Every line of the material must be written out again unchanged.

**EXERCISE MATERIALS**
++++++
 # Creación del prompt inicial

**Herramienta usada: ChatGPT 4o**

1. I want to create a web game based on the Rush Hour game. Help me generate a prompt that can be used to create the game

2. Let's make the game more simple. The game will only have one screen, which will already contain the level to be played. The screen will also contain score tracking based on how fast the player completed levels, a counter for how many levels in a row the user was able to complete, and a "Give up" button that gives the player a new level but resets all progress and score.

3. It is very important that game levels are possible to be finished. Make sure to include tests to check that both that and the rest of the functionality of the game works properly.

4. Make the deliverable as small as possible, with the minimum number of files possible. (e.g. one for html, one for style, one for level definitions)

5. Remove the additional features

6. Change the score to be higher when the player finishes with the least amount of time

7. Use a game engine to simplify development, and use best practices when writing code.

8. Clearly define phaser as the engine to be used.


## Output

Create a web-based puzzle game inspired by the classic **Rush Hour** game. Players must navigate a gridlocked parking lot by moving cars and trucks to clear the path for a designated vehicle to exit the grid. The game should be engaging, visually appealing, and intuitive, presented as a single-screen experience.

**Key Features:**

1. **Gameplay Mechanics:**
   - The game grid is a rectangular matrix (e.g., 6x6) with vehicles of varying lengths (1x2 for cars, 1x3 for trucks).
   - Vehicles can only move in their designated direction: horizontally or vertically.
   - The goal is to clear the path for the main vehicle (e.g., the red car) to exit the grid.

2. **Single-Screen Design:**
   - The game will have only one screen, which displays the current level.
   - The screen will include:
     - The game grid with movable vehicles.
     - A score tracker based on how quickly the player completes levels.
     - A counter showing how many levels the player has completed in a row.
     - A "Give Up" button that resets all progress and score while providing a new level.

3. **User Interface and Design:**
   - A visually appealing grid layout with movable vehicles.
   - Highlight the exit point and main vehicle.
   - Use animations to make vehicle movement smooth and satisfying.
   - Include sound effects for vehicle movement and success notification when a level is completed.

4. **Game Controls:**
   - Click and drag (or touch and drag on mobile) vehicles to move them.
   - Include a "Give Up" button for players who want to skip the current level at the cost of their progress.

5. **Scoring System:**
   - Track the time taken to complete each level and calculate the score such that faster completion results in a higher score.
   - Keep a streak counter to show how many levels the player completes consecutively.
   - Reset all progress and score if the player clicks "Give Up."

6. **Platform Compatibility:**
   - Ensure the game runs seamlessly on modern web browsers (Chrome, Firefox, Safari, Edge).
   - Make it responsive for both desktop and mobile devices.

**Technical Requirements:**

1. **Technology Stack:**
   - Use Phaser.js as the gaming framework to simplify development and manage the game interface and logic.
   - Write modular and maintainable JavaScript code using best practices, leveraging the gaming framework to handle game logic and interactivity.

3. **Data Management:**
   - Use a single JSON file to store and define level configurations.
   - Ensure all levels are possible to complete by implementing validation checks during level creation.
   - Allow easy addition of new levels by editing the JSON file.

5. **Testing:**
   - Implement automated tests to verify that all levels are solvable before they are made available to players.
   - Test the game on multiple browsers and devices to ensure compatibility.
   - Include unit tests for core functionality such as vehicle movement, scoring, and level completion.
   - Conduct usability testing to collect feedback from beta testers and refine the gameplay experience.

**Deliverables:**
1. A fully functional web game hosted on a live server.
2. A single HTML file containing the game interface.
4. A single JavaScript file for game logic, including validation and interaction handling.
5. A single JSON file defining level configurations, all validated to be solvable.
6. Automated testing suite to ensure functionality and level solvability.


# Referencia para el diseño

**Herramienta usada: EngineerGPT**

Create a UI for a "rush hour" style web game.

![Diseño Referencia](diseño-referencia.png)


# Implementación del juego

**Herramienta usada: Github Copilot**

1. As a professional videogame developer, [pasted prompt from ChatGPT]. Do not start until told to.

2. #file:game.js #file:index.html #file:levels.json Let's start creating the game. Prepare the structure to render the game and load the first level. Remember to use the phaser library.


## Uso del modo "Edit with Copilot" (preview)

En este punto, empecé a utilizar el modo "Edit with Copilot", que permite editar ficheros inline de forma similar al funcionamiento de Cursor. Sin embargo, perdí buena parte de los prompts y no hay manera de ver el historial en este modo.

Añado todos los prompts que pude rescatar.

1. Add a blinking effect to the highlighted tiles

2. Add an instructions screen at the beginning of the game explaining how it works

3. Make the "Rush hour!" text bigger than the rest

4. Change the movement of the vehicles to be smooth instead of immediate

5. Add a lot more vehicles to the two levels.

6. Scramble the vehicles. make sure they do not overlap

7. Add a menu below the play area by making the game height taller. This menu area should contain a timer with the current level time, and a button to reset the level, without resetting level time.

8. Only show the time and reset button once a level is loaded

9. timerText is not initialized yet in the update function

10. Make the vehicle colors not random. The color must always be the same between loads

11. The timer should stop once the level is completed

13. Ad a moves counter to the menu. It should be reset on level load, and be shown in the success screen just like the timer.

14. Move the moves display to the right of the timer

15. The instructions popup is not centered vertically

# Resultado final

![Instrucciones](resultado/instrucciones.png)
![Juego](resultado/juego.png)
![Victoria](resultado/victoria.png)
++++++
**COMPLETED EXERCISE**
 # Creación del prompt inicial

**Herramienta usada: ChatGPT 4o**

1. I want to create a web game based on the Rush Hour game. Help me generate a prompt that can be used to create the game

2. Let's make the game more simple. The game will only have one screen, which will already contain the level to be played. The screen will also contain score tracking based on how fast the player completed levels, a counter for how many levels in a row the user was able to complete, and a "Give up" button that gives the player a new level but resets all progress and score.

3. It is very important that game levels are possible to be finished. Make sure to include tests to check that both that and the rest of the functionality of the game works properly.

4. Make the deliverable as small as possible, with the minimum number of files possible. (e.g. one for html, one for style, one for level definitions)

5. Remove the additional features

6. Change the score to be higher when the player finishes with the least amount of time

7. Use a game engine to simplify development, and use best practices when writing code.

8. Clearly define phaser as the engine to be used.


## Output

Create a web-based puzzle game inspired by the classic **Rush Hour** game. Players must navigate a gridlocked parking lot by moving cars and trucks to clear the path for a designated vehicle to exit the grid. The game should be engaging, visually appealing, and intuitive, presented as a single-screen experience.

**Key Features:**

1. **Gameplay Mechanics:**
   - The game grid is a rectangular matrix (e.g., 6x6) with vehicles of varying lengths (1x2 for cars, 1x3 for trucks).
   - Vehicles can only move in their designated direction: horizontally or vertically.
   - The goal is to clear the path for the main vehicle (e.g., the red car) to exit the grid.

2. **Single-Screen Design:**
   - The game will have only one screen, which displays the current level.
   - The screen will include:
     - The game grid with movable vehicles.
     - A score tracker based on how quickly the player completes levels.
     - A counter showing how many levels the player has completed in a row.
     - A "Give Up" button that resets all progress and score while providing a new level.

3. **User Interface and Design:**
   - A visually appealing grid layout with movable vehicles.
   - Highlight the exit point and main vehicle.
   - Use animations to make vehicle movement smooth and satisfying.
   - Include sound effects for vehicle movement and success notification when a level is completed.

4. **Game Controls:**
   - Click and drag (or touch and drag on mobile) vehicles to move them.
   - Include a "Give Up" button for players who want to skip the current level at the cost of their progress.

5. **Scoring System:**
   - Track the time taken to complete each level and calculate the score such that faster completion results in a higher score.
   - Keep a streak counter to show how many levels the player completes consecutively.
   - Reset all progress and score if the player clicks "Give Up."

6. **Platform Compatibility:**
   - Ensure the game runs seamlessly on modern web browsers (Chrome, Firefox, Safari, Edge).
   - Make it responsive for both desktop and mobile devices.

**Technical Requirements:**

1. **Technology Stack:**
   - Use Phaser.js as the gaming framework to simplify development and manage the game interface and logic.
   - Write modular and maintainable JavaScript code using best practices, leveraging the gaming framework to handle game logic and interactivity.

3. **Data Management:**
   - Use a single JSON file to store and define level configurations.
   - Ensure all levels are possible to complete by implementing validation checks during level creation.
   - Allow easy addition of new levels by editing the JSON file.

5. **Testing:**
   - Implement automated tests to verify that all levels are solvable before they are made available to players.
   - Test the game on multiple browsers and devices to ensure compatibility.
   - Include unit tests for core functionality such as vehicle movement, scoring, and level completion.
   - Conduct usability testing to collect feedback from beta testers and refine the gameplay experience.

**Deliverables:**
1. A fully functional web game hosted on a live server.
2. A single HTML file containing the game interface.
4. A single JavaScript file for game logic, including validation and interaction handling.
5. A single JSON file defining level configurations, all validated to be solvable.
6. Automated testing suite to ensure functionality and level solvability.


# Referencia para el diseño

**Herramienta usada: EngineerGPT**

Create a UI for a "rush hour" style web game.

![Diseño Referencia](diseño-referencia.png)


# Implementación del juego

**Herramienta usada: Github Copilot**

1. As a professional videogame developer, [pasted prompt from ChatGPT]. Do not start until told to.

2. #file:game.js #file:index.html #file:levels.json Let's start creating the game. Prepare the structure to render the game and load the first level. Remember to use the phaser library.


## Uso del modo "Edit with Copilot" (preview)

En este punto, empecé a utilizar el modo "Edit with Copilot", que permite editar ficheros inline de forma similar al funcionamiento de Cursor. Sin embargo, perdí buena parte de los prompts y no hay manera de ver el historial en este modo.

Añado todos los prompts que pude rescatar.

1. Add a blinking effect to the highlighted tiles

2. Add an instructions screen at the beginning of the game explaining how it works

3. Make the "Rush hour!" text bigger than the rest

4. Change the movement of the vehicles to be smooth instead of immediate

5. Add a lot more vehicles to the two levels.

6. Scramble the vehicles. make sure they do not overlap

7. Add a menu below the play area by making the game height taller. This menu area should contain a timer with the current level time, and a button to reset the level, without resetting level time.

8. Only show the time and reset button once a level is loaded

9. timerText is not initialized yet in the update function

10. Make the vehicle colors not random. The color must always be the same between loads

11. The timer should stop once the level is completed

13. Ad a moves counter to the menu. It should be reset on level load, and be shown in the success screen just like the timer.

14. Move the moves display to the right of the timer

15. The instructions popup is not centered vertically

# Resultado final

![Instrucciones](resultado/instrucciones.png)
![Juego](resultado/juego.png)
![Victoria](resultado/victoria.png)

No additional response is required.